The strengths of the Basel amendments include: (i) a clearer legal basis for regulating mixed, contaminated, and difficult-to-recycle plastic wastes; (ii) enhanced information duties for exporters and importing states; and (iii) stronger alignment with environmentally sound management standards as a compliance expectation (Basel Convention 1989; Basel COP 2019). These elements can reduce shipments that function as disguised disposal and can constrain the export of high-leakage waste streams, which can indirectly reduce marine pollution.
The limits are jurisdictional and practical. Basel regulates transboundary movements, not domestic plastic generation or national waste systems. It cannot solve leakage within a state’s territory or address the upstream production and design decisions that create hard-to-manage waste. It is also reactive: it governs waste once created and classified as such. For plastics, the most effective legal leverage often lies earlier in the chain—design standards, chemical restrictions, producer responsibility, and reduction measures—areas outside Basel’s traditional mandate (OECD 2022; UNEP 2021).
Enforcement challenges are persistent. Compliance depends on customs capacity, accurate classification, and reliable documentation. Illegal trafficking and misdeclaration can bypass prior informed consent procedures, and enforcement varies widely among states (UNEP 2021). Jurisdictionally, Basel’s controls attach to “movements,” but major leakage can occur before waste is formally designated, during internal transport, or after import through mismanaged processing.
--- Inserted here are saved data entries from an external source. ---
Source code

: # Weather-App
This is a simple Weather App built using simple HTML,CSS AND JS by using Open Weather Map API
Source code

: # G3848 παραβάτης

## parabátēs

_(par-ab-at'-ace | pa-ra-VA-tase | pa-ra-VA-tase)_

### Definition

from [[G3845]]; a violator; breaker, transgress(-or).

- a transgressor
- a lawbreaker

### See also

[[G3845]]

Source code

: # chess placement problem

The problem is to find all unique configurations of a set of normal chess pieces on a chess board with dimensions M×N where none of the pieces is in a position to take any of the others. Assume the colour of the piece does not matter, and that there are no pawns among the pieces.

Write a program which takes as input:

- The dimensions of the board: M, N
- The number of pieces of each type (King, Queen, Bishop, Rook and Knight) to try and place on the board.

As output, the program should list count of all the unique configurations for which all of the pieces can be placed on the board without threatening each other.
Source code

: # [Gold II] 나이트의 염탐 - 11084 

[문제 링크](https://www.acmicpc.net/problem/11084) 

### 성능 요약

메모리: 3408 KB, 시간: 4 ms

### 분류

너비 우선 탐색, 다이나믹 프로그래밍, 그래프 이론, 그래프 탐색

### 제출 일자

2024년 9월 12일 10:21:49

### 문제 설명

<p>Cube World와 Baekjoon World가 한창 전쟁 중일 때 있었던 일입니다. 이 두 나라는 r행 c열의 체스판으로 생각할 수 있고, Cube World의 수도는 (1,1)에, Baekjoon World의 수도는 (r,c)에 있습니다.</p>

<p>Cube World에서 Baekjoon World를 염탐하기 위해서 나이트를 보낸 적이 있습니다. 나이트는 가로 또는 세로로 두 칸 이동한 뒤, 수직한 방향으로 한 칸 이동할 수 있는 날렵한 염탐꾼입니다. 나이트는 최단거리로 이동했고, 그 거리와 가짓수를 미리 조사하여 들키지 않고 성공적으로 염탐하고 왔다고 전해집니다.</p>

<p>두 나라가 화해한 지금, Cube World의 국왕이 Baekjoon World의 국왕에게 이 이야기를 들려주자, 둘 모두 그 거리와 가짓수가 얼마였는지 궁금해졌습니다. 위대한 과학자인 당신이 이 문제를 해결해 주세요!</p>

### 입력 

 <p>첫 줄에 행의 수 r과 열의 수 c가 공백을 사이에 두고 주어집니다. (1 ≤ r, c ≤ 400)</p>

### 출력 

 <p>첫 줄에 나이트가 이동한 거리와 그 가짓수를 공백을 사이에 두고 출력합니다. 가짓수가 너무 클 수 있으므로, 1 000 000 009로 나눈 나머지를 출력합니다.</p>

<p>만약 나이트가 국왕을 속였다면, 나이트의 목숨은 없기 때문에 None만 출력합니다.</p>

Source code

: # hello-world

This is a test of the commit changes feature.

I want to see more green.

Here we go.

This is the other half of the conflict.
A marine plastic pollution treaty that aims to address the full life cycle could complement Basel by (i) harmonizing traceability standards, (ii) requiring producer-financed end-of-life systems, and (iii) setting minimum waste-management performance benchmarks, reducing incentives for waste export as a substitute for domestic system building.
A further fragmentation issue is normative overlap: trade-related measures in a plastics treaty must be coordinated with Basel classifications to avoid conflicting definitions and compliance burdens. If the plastics treaty introduces product bans, polymer restrictions, or extended producer responsibility requirements, it should specify how these interact with Basel’s waste categories and consent procedures to avoid loopholes and duplicative reporting.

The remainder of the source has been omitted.